*** Begin section ***
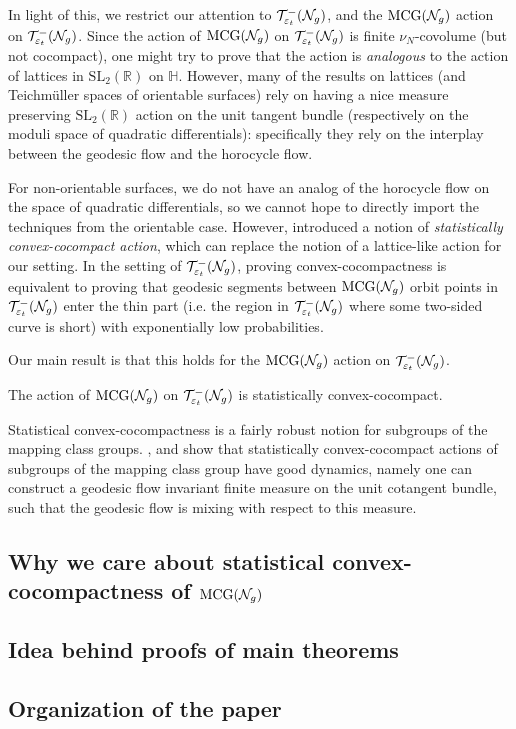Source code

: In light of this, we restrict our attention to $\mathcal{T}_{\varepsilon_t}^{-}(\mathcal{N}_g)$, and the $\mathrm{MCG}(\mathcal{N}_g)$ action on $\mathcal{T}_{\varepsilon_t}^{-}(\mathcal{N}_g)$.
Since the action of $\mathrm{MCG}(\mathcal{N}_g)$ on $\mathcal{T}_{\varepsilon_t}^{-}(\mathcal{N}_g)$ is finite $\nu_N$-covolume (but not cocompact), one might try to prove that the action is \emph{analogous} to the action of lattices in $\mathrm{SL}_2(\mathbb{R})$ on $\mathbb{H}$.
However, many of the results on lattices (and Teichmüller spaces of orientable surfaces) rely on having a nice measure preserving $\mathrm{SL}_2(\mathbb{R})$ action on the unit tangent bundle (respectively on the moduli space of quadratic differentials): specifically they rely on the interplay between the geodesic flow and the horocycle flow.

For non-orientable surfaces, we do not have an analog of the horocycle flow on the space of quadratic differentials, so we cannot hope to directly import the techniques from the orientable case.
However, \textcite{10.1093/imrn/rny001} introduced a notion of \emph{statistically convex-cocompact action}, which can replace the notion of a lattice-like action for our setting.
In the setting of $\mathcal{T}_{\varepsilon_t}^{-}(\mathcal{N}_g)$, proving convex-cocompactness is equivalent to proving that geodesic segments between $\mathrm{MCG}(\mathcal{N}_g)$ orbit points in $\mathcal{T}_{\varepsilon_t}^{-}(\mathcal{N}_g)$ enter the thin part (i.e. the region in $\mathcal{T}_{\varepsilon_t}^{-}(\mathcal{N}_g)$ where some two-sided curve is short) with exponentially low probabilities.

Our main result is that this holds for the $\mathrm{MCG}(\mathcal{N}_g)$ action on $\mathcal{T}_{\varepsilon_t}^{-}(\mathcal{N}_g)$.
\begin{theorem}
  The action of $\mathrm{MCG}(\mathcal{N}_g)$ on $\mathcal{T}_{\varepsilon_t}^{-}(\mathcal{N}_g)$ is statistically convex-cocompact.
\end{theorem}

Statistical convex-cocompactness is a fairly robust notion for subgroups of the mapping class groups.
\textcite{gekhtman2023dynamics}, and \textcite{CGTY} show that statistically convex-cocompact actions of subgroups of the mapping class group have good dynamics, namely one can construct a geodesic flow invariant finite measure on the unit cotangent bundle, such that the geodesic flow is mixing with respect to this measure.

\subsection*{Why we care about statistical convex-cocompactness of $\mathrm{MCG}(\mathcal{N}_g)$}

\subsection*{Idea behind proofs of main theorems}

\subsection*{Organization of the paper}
*** End section ***
▸ THE TASK
Everything from the line that contains "we care about" to the last line of the entries above should be repeated word for word, both lines included, with no other output.

▸ OUTPUT FOR THIS EXERCISE
\subsection*{Why we care about statistical convex-cocompactness of $\mathrm{MCG}(\mathcal{N}_g)$}

\subsection*{Idea behind proofs of main theorems}

\subsection*{Organization of the paper}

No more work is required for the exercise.